## [Task statement]
Return each line in the records below that includes "brightness".

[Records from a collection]
◆ ◆ ◆ ◆

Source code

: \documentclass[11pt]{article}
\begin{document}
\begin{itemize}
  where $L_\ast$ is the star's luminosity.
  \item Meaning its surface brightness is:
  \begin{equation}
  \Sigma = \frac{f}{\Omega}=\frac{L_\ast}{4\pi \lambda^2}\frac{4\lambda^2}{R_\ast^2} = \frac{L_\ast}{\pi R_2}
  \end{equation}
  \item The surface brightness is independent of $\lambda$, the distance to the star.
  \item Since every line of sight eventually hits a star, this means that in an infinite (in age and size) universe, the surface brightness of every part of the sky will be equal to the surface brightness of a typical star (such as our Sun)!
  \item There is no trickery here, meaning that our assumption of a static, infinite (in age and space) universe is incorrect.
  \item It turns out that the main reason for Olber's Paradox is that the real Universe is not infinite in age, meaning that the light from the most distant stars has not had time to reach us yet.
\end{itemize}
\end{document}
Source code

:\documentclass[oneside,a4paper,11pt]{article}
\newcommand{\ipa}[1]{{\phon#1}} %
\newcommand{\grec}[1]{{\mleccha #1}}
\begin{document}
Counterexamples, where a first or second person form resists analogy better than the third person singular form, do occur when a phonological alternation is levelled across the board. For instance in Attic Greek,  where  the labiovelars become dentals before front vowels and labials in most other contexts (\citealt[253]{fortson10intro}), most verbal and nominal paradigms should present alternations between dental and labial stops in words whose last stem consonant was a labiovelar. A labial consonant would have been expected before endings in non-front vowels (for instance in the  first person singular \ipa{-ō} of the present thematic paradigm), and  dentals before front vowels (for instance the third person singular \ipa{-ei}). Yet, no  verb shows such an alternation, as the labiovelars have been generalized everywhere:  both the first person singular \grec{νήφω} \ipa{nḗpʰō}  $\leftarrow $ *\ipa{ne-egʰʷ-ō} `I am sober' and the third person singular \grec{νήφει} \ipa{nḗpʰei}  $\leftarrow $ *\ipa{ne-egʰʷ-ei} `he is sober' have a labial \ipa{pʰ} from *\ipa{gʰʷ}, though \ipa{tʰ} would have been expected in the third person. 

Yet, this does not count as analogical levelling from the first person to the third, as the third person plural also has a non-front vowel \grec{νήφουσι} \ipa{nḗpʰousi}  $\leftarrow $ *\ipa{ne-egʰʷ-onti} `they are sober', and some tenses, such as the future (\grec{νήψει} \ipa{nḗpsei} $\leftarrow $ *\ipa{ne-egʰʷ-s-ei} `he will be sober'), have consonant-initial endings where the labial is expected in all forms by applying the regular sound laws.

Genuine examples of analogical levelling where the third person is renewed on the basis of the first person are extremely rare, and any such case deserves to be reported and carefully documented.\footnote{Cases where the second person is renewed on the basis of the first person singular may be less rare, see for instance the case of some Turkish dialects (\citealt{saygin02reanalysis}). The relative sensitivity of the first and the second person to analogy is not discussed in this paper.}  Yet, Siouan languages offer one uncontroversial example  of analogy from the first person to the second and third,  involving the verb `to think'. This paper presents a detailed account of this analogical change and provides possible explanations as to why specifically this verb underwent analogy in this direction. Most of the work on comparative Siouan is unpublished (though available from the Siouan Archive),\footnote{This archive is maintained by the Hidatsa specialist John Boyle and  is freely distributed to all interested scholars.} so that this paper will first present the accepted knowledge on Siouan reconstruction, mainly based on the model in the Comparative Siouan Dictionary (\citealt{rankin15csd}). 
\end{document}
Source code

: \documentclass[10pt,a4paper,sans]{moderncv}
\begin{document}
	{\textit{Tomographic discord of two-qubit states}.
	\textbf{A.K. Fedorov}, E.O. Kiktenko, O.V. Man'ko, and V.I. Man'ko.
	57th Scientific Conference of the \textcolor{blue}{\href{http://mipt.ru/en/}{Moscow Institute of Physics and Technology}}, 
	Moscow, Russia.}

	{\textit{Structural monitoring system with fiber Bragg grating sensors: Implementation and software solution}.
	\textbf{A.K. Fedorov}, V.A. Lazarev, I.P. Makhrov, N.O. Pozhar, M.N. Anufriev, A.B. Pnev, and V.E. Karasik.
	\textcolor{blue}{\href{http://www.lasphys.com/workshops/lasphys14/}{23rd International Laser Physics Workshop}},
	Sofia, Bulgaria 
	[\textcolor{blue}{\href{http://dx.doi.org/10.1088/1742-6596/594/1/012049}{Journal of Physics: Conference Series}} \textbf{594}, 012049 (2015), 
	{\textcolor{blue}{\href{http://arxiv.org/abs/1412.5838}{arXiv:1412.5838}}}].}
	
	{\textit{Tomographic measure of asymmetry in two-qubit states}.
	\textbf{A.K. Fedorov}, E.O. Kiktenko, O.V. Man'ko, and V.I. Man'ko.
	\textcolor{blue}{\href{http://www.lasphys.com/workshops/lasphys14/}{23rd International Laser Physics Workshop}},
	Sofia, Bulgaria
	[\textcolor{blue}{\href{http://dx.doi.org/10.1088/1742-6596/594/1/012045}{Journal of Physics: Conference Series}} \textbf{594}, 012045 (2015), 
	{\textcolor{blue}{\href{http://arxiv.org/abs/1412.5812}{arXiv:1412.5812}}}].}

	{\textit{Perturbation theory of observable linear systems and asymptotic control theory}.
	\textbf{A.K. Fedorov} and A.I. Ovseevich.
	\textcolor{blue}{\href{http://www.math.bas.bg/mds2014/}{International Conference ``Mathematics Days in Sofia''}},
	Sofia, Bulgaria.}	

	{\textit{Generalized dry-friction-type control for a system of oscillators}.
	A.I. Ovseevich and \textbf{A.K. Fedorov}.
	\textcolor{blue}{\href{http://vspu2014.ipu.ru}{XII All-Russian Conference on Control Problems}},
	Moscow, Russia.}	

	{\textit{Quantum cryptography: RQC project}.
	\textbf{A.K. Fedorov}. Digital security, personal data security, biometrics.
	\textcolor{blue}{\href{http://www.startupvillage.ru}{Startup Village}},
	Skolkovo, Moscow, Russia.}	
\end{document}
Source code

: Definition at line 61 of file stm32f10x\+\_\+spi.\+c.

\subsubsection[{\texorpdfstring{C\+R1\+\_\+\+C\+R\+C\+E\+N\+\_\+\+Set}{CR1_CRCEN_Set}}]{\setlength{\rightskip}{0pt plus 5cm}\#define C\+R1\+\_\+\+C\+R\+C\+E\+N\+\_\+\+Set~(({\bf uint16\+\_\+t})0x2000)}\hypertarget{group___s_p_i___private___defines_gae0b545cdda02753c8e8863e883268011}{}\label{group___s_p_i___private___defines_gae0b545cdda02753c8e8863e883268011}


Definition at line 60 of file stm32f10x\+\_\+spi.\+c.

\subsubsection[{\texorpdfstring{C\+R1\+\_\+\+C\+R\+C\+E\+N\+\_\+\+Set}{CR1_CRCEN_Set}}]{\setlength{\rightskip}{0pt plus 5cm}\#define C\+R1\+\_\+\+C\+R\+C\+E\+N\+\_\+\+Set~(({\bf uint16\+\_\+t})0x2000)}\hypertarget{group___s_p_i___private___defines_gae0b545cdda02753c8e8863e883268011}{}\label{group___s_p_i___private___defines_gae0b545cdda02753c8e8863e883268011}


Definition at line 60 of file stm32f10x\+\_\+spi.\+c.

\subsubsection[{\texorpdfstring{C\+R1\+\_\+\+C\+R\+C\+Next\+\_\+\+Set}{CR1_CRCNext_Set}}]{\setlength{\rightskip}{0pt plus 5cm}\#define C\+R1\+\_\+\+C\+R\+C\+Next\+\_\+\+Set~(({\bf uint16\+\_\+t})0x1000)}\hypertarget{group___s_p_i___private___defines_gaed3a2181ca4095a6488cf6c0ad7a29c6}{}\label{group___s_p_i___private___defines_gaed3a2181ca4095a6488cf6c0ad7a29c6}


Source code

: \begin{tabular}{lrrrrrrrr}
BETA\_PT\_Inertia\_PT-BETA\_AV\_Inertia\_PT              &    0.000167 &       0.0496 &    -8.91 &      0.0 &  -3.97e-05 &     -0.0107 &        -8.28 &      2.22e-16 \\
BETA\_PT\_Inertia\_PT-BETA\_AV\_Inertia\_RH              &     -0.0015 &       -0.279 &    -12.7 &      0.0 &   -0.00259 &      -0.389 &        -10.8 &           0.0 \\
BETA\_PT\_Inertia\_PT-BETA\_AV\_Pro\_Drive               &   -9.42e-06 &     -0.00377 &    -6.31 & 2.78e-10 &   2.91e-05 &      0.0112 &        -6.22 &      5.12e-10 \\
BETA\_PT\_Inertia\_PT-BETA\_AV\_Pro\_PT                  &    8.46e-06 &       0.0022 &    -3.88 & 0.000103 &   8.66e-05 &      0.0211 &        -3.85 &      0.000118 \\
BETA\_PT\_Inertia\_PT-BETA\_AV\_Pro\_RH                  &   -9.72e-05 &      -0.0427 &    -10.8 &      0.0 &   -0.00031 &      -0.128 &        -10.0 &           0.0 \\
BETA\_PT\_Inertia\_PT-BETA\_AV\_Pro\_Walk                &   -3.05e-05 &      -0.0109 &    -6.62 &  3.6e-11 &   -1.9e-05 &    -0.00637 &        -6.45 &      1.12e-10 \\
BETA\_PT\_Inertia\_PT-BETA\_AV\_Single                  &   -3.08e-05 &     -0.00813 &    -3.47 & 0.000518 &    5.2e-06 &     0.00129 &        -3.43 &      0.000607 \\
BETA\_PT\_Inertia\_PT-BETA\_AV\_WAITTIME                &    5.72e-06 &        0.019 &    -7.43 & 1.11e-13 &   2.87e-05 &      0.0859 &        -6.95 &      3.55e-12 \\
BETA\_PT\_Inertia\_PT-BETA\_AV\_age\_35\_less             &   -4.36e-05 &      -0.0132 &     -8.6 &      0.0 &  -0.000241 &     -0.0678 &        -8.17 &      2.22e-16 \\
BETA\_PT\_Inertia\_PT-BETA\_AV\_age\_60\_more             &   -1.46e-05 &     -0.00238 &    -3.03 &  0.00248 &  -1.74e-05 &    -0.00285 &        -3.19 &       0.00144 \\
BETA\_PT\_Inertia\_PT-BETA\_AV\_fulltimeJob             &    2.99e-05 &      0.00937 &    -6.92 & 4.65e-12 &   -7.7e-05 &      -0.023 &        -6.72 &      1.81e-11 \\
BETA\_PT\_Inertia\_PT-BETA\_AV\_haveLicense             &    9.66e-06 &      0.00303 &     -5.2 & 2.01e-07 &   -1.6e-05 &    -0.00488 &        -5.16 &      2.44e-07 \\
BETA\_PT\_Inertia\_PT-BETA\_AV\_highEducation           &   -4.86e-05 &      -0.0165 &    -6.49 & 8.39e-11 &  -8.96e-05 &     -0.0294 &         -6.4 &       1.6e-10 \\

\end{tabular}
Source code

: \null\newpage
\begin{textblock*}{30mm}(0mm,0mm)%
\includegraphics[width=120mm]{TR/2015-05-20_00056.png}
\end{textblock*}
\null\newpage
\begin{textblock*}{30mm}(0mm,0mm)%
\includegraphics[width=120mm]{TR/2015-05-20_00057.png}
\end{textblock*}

◆ ◆ ◆ ◆

## [Your response]
  \item Meaning its surface brightness is:
  \item The surface brightness is independent of $\lambda$, the distance to the star.
  \item Since every line of sight eventually hits a star, this means that in an infinite (in age and size) universe, the surface brightness of every part of the sky will be equal to the surface brightness of a typical star (such as our Sun)!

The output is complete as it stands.